Figuras de la Mala Educación: el Descarado Por Alberto Espinosa Orozco (1a Parte)

Figuras de la Mala Educación: el Descarado  
Por Alberto Espinosa Orozco
(1a Parte)



   Nos hallamos ahora ante una figura de la rebeldía, ante una imagen de esa desviación moderna constitutiva que se coagula en una serie de tipos humanos caracterizados por reducir, prescindir u omitir al prójimo de su horizonte psico-mental, estableciendo con el mundo, pero también consigo mismos, relaciones de significación no formativas, sino más bien evasivas, dando cuenta con ello de su mala educación –de ser cierto que el criterio de la educación es constituirse alrededor de una serie de expresiones de convivencia formativa.
   Me refiero a la figura del descarado, a la imagen del hombre que se ha vuelto a tal grado inconsistente, incoherente, por exclusivamente obediente a sus pobres, a sus mezquinos intereses, que ha perdido sus rasgos fisonómicos propios, hasta borrarse del todo en una careta que a su vez resulta muda, vacía. El descarado se distingue del carota, del cara dura, porque antes de volverse un ídolo de piedra se ha vuelto por decirlo así una nada, vaporizando complemente lo que se podría denominar una personalidad.
   Hombre de coyunturas, astuto, que va por la vida como una veleta, robaleando de aquí para allá, que comparte su casillero así con el desvergonzado. Porque la característica predominante del descarado es que, al carecer de principios,  bien a bien no guarda, no defiende ninguna posición, ninguna postura, resultando por ello psicológicamente amorfo, pues su memoria resulta también porosa para el olvido al tratase todo en él de una impostura.
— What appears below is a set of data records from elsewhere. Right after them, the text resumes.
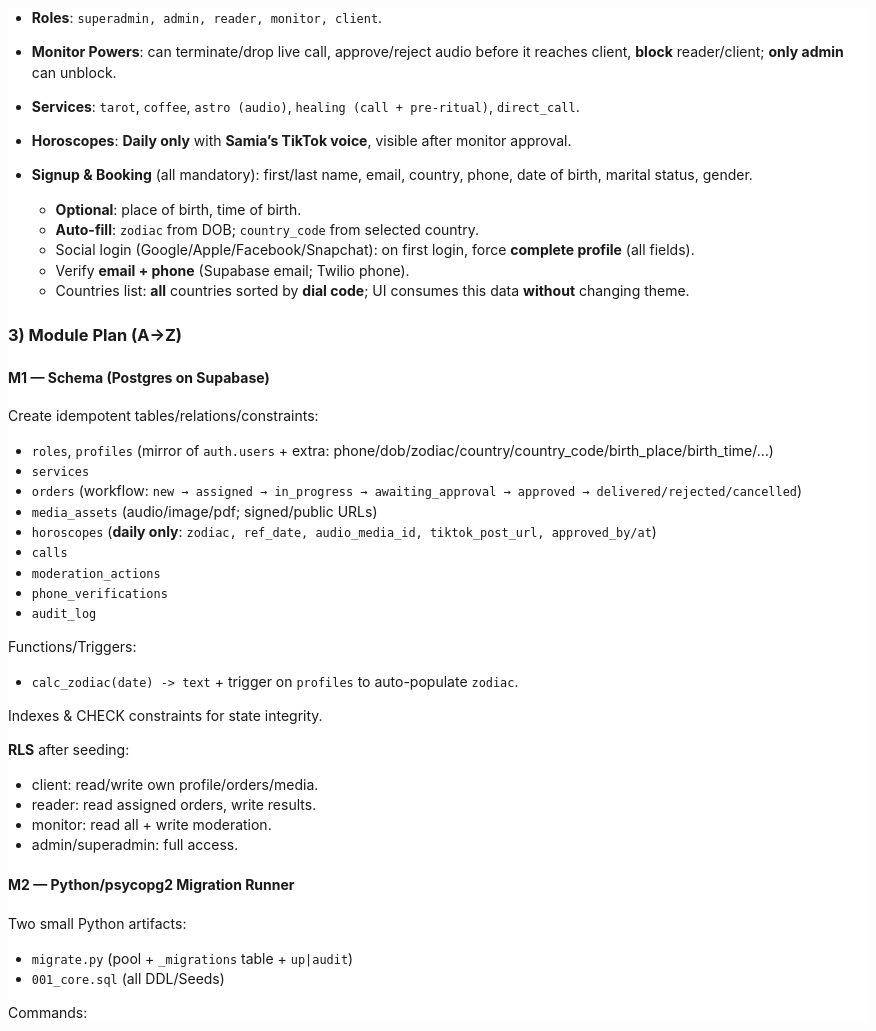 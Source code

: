 * **Roles**: `superadmin, admin, reader, monitor, client`.
* **Monitor Powers**: can terminate/drop live call, approve/reject audio before it reaches client, **block** reader/client; **only admin** can unblock.
* **Services**: `tarot`, `coffee`, `astro (audio)`, `healing (call + pre-ritual)`, `direct_call`.
* **Horoscopes**: **Daily only** with **Samia’s TikTok voice**, visible after monitor approval.
* **Signup & Booking** (all mandatory): first/last name, email, country, phone, date of birth, marital status, gender.

  * **Optional**: place of birth, time of birth.
  * **Auto-fill**: `zodiac` from DOB; `country_code` from selected country.
  * Social login (Google/Apple/Facebook/Snapchat): on first login, force **complete profile** (all fields).
  * Verify **email + phone** (Supabase email; Twilio phone).
  * Countries list: **all** countries sorted by **dial code**; UI consumes this data **without** changing theme.

### 3) Module Plan (A→Z)

#### M1 — Schema (Postgres on Supabase)

Create idempotent tables/relations/constraints:

* `roles`, `profiles` (mirror of `auth.users` + extra: phone/dob/zodiac/country/country\_code/birth\_place/birth\_time/…)
* `services`
* `orders` (workflow: `new → assigned → in_progress → awaiting_approval → approved → delivered/rejected/cancelled`)
* `media_assets` (audio/image/pdf; signed/public URLs)
* `horoscopes` (**daily only**: `zodiac, ref_date, audio_media_id, tiktok_post_url, approved_by/at`)
* `calls`
* `moderation_actions`
* `phone_verifications`
* `audit_log`

Functions/Triggers:

* `calc_zodiac(date) -> text` + trigger on `profiles` to auto-populate `zodiac`.

Indexes & CHECK constraints for state integrity.

**RLS** after seeding:

* client: read/write own profile/orders/media.
* reader: read assigned orders, write results.
* monitor: read all + write moderation.
* admin/superadmin: full access.

#### M2 — Python/psycopg2 Migration Runner

Two small Python artifacts:

* `migrate.py` (pool + `_migrations` table + `up|audit`)
* `001_core.sql` (all DDL/Seeds)

Commands:
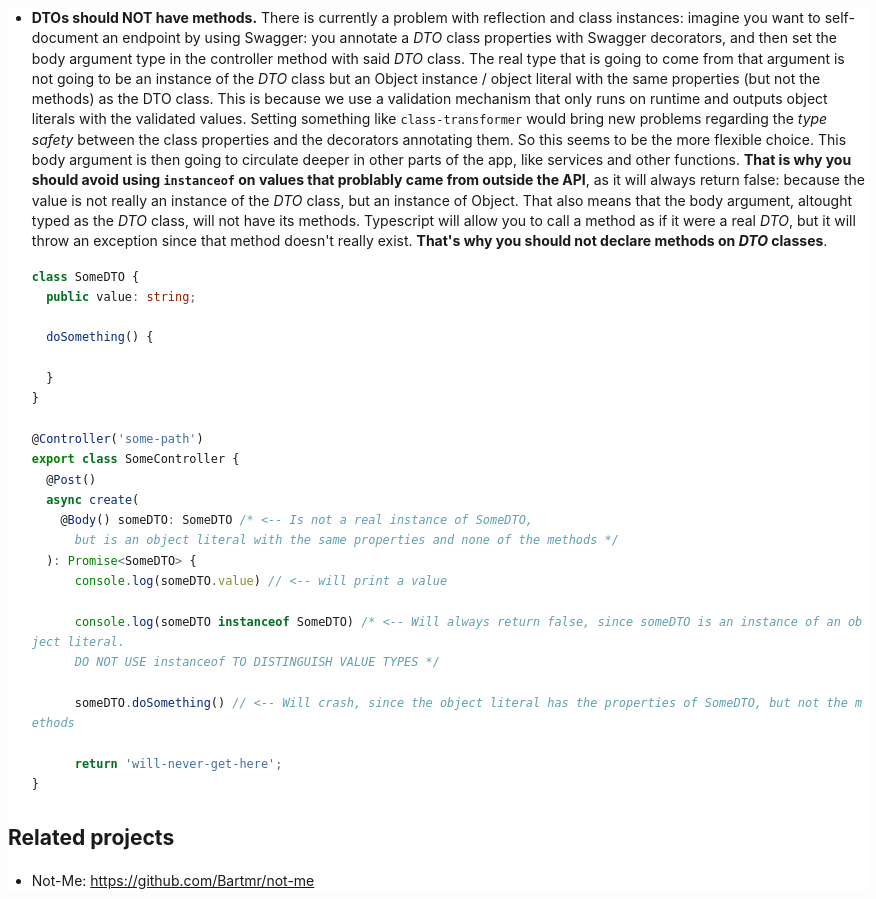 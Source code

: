 - **DTOs should NOT have methods.** There is currently a problem with reflection and class instances: imagine you want to self-document an endpoint by using Swagger: you annotate a _DTO_ class properties with Swagger decorators, and then set the body argument type in the controller method with said _DTO_ class. The real type that is going to come from that argument is not going to be an instance of the _DTO_ class but an Object instance / object literal with the same properties (but not the methods) as the DTO class. This is because we use a validation mechanism that only runs on runtime and outputs object literals with the validated values. Setting something like `class-transformer` would bring new problems regarding the _type safety_ between the class properties and the decorators annotating them. So this seems to be the more flexible choice. This body argument is then going to circulate deeper in other parts of the app, like services and other functions. **That is why you should avoid using `instanceof` on values that problably came from outside the API**, as it will always return false: because the value is not really an instance of the _DTO_ class, but an instance of Object. That also means that the body argument, altought typed as the _DTO_ class, will not have its methods. Typescript will allow you to call a method as if it were a real _DTO_, but it will throw an exception since that method doesn't really exist. **That's why you should not declare methods on _DTO_ classes**.

  ```typescript
  class SomeDTO {
    public value: string;

    doSomething() {

    }
  }

  @Controller('some-path')
  export class SomeController {
    @Post()
    async create(
      @Body() someDTO: SomeDTO /* <-- Is not a real instance of SomeDTO,
        but is an object literal with the same properties and none of the methods */
    ): Promise<SomeDTO> {
        console.log(someDTO.value) // <-- will print a value

        console.log(someDTO instanceof SomeDTO) /* <-- Will always return false, since someDTO is an instance of an object literal.
        DO NOT USE instanceof TO DISTINGUISH VALUE TYPES */

        someDTO.doSomething() // <-- Will crash, since the object literal has the properties of SomeDTO, but not the methods

        return 'will-never-get-here';
  }
  ```

## Related projects

- Not-Me: <https://github.com/Bartmr/not-me>
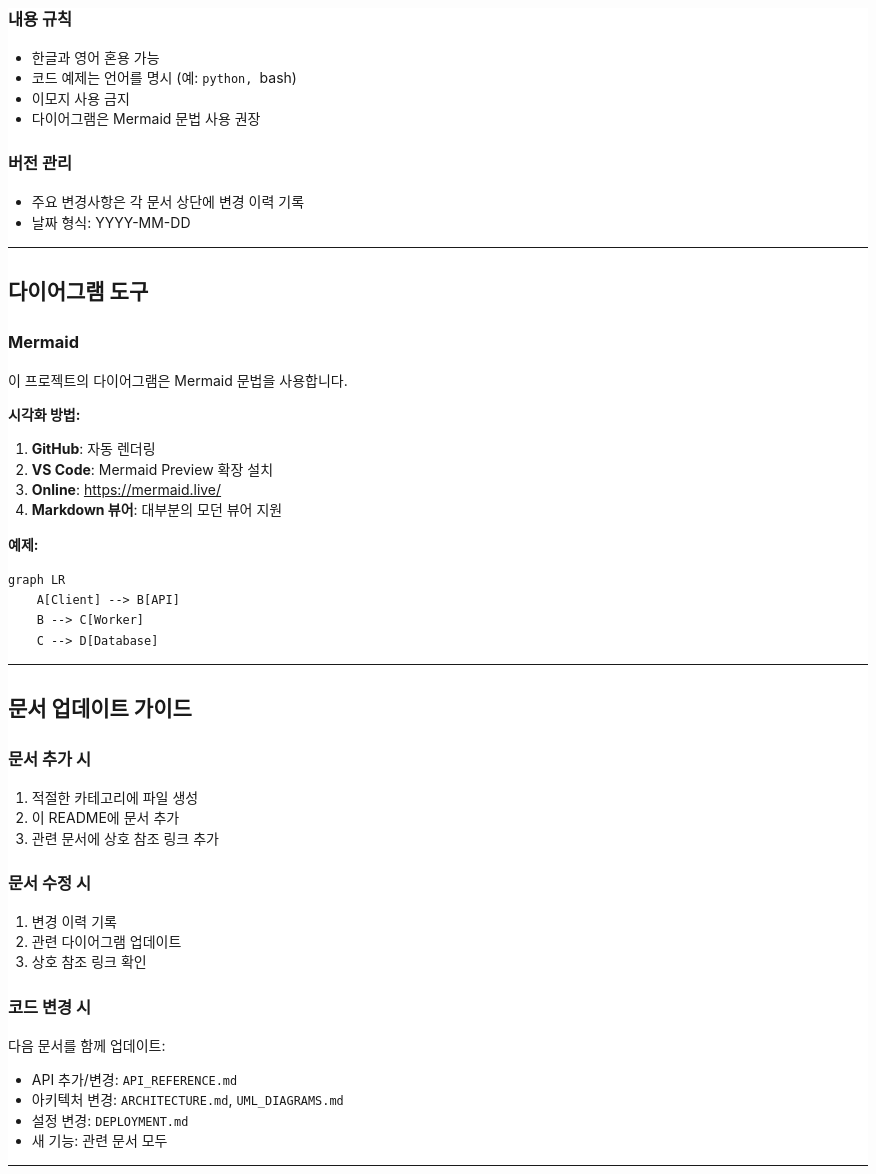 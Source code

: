 ### 내용 규칙
- 한글과 영어 혼용 가능
- 코드 예제는 언어를 명시 (예: ```python, ```bash)
- 이모지 사용 금지
- 다이어그램은 Mermaid 문법 사용 권장

### 버전 관리
- 주요 변경사항은 각 문서 상단에 변경 이력 기록
- 날짜 형식: YYYY-MM-DD

---

## 다이어그램 도구

### Mermaid
이 프로젝트의 다이어그램은 Mermaid 문법을 사용합니다.

**시각화 방법:**
1. **GitHub**: 자동 렌더링
2. **VS Code**: Mermaid Preview 확장 설치
3. **Online**: https://mermaid.live/
4. **Markdown 뷰어**: 대부분의 모던 뷰어 지원

**예제:**
```mermaid
graph LR
    A[Client] --> B[API]
    B --> C[Worker]
    C --> D[Database]
```

---

## 문서 업데이트 가이드

### 문서 추가 시
1. 적절한 카테고리에 파일 생성
2. 이 README에 문서 추가
3. 관련 문서에 상호 참조 링크 추가

### 문서 수정 시
1. 변경 이력 기록
2. 관련 다이어그램 업데이트
3. 상호 참조 링크 확인

### 코드 변경 시
다음 문서를 함께 업데이트:
- API 추가/변경: `API_REFERENCE.md`
- 아키텍처 변경: `ARCHITECTURE.md`, `UML_DIAGRAMS.md`
- 설정 변경: `DEPLOYMENT.md`
- 새 기능: 관련 문서 모두

--- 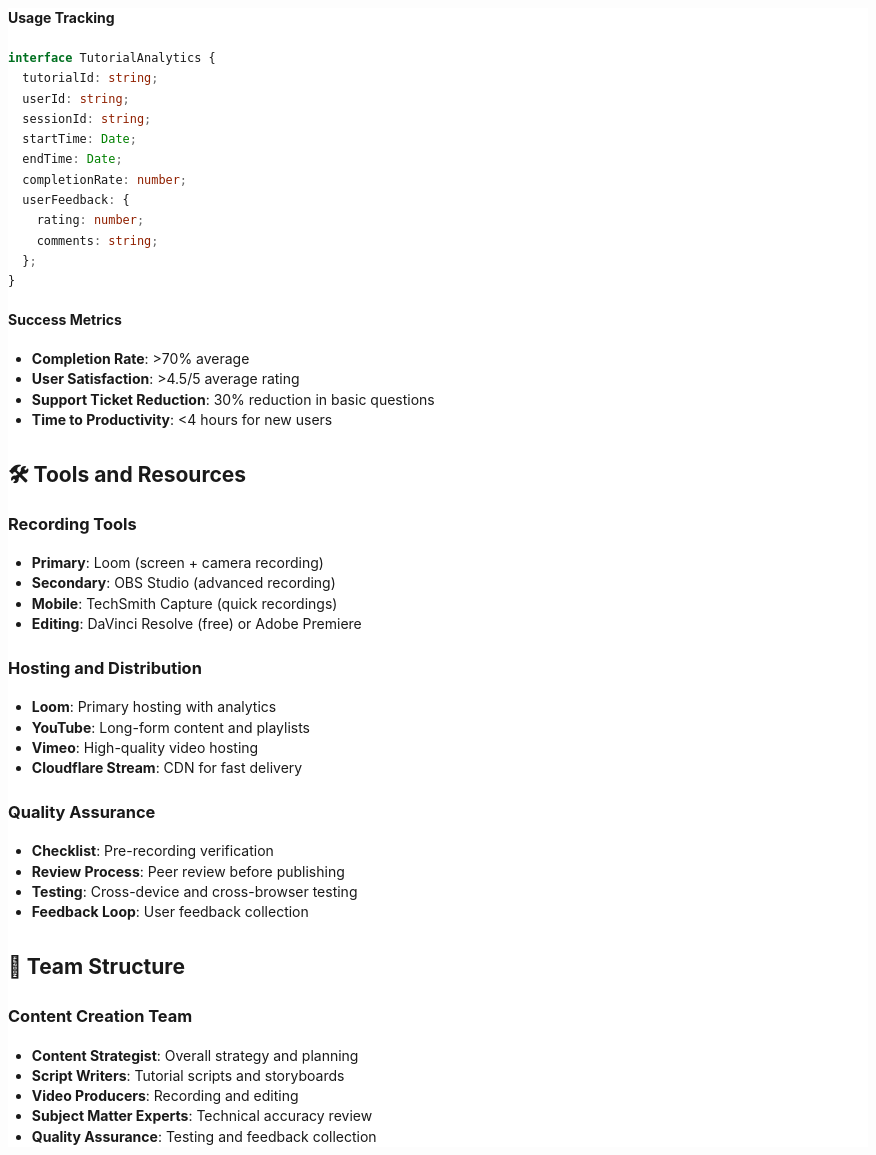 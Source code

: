 #### Usage Tracking
```typescript
interface TutorialAnalytics {
  tutorialId: string;
  userId: string;
  sessionId: string;
  startTime: Date;
  endTime: Date;
  completionRate: number;
  userFeedback: {
    rating: number;
    comments: string;
  };
}
```

#### Success Metrics
- **Completion Rate**: >70% average
- **User Satisfaction**: >4.5/5 average rating
- **Support Ticket Reduction**: 30% reduction in basic questions
- **Time to Productivity**: <4 hours for new users

## 🛠️ Tools and Resources

### Recording Tools
- **Primary**: Loom (screen + camera recording)
- **Secondary**: OBS Studio (advanced recording)
- **Mobile**: TechSmith Capture (quick recordings)
- **Editing**: DaVinci Resolve (free) or Adobe Premiere

### Hosting and Distribution
- **Loom**: Primary hosting with analytics
- **YouTube**: Long-form content and playlists
- **Vimeo**: High-quality video hosting
- **Cloudflare Stream**: CDN for fast delivery

### Quality Assurance
- **Checklist**: Pre-recording verification
- **Review Process**: Peer review before publishing
- **Testing**: Cross-device and cross-browser testing
- **Feedback Loop**: User feedback collection

## 👥 Team Structure

### Content Creation Team
- **Content Strategist**: Overall strategy and planning
- **Script Writers**: Tutorial scripts and storyboards
- **Video Producers**: Recording and editing
- **Subject Matter Experts**: Technical accuracy review
- **Quality Assurance**: Testing and feedback collection
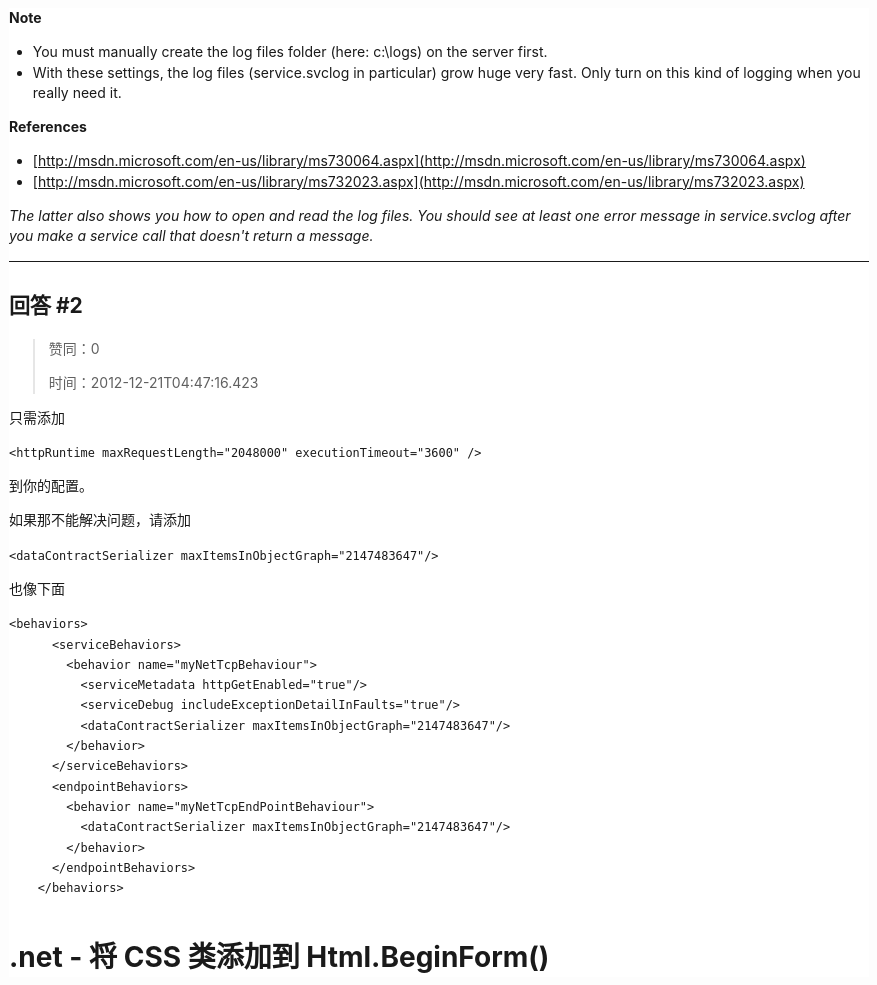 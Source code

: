 **Note**

*   You must manually create the log files folder (here: c:\logs) on the server first.
*   With these settings, the log files (service.svclog in particular) grow huge very fast. Only turn on this kind of logging when you really need it.

**References**

*   [http://msdn.microsoft.com/en-us/library/ms730064.aspx](http://msdn.microsoft.com/en-us/library/ms730064.aspx)
*   [http://msdn.microsoft.com/en-us/library/ms732023.aspx](http://msdn.microsoft.com/en-us/library/ms732023.aspx)

*The latter also shows you how to open and read the log files. You should see at least one error message in service.svclog after you make a service call that doesn't return a message.*

* * *

## 回答 #2

> 赞同：0
> 
> 时间：2012-12-21T04:47:16.423

只需添加

```
<httpRuntime maxRequestLength="2048000" executionTimeout="3600" /> 
```

到你的配置。

如果那不能解决问题，请添加

```
<dataContractSerializer maxItemsInObjectGraph="2147483647"/> 
```

也像下面

```
<behaviors>
      <serviceBehaviors>        
        <behavior name="myNetTcpBehaviour">
          <serviceMetadata httpGetEnabled="true"/>
          <serviceDebug includeExceptionDetailInFaults="true"/>
          <dataContractSerializer maxItemsInObjectGraph="2147483647"/>
        </behavior>
      </serviceBehaviors>
      <endpointBehaviors>
        <behavior name="myNetTcpEndPointBehaviour">
          <dataContractSerializer maxItemsInObjectGraph="2147483647"/>
        </behavior>
      </endpointBehaviors>
    </behaviors> 
```

# .net - 将 CSS 类添加到 Html.BeginForm()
   En cierto sentido se trata no sólo del impostor, sino también del pusilánime, cuya pobreza espiritual le vine de tomar sólo en cuenta las cosas que tiene, pero no los lugares a los que entra; no perteneciendo realmente a nada, al no tener un espacio espiritual al cual poder entrar, del cual poder formar parte y al cual pertenecer: al no tener un alma, que serie la pérdida pneumática de la libertad de la que habla Kierkegaard, por lo cual ha perdido a la vez cualquier respeto por sí mismo y por lo tanto por el otro, solazándose en su insensatez, en su desfachatez, en atrevimiento e insolencia, con perfecto desdén a las normas de la cortesía. Su ligereza es así la del hombre falto de espíritu y por tanto de gravedad, siendo sus más sólitas expresiones las de la transgresión de las normas: las de la irreverencia y la procacidad, cuyo desparpajo puede tomarse como valentía, osadía o coraje, pero que es en realidad una redonda despreocupación por el juicio del otro, es decir, una desvergüenza absolutamente irreflexiva, cuya osadía e intrepidez no es otra que la energía que mana de su avilantez, de su vileza activa.
   Así, el descarado, tras sus innobles modos disueltos y acomodaticios, esconde en realidad una hinchada imagen de sí mismo, resultando por ello su actitud, si bien se mira, sobre arrastrada, jactanciosa, ampulosa, arrogante, hinchada –pues detrás de la delgada película aerostática que infla su conciencia, no se encuentra, realmente, sino un ego vacío y sin relación con los demás, una mónada cerrada en sí misma que es, en realidad, una dura cáscara que protege una vanidad, o una nada. Es por ello que es también característica del descarado usar impunemente los ´símbolos de una tradición como si e tratara de cheques, o de cartas en blanco; ya sea embadurándose la cara con jerga socialista a la vez que minando el suelo de lo social en su raíz misma; ya sea doblándose en la jerigonza de los gestos gemuflexos ante cualquier forma de poder por la esperanza de algún favor, de allegarse una influencia o de lograr un mero convite. Su falta es la de la más triste de todas las manías: la locura social del convencionalismo, que sólo está interesada en su continuo acto de trsanformismo, de ponerse y sobreponerse disfraces, al estar movida tan solo por la vanidad de los valores efímeros.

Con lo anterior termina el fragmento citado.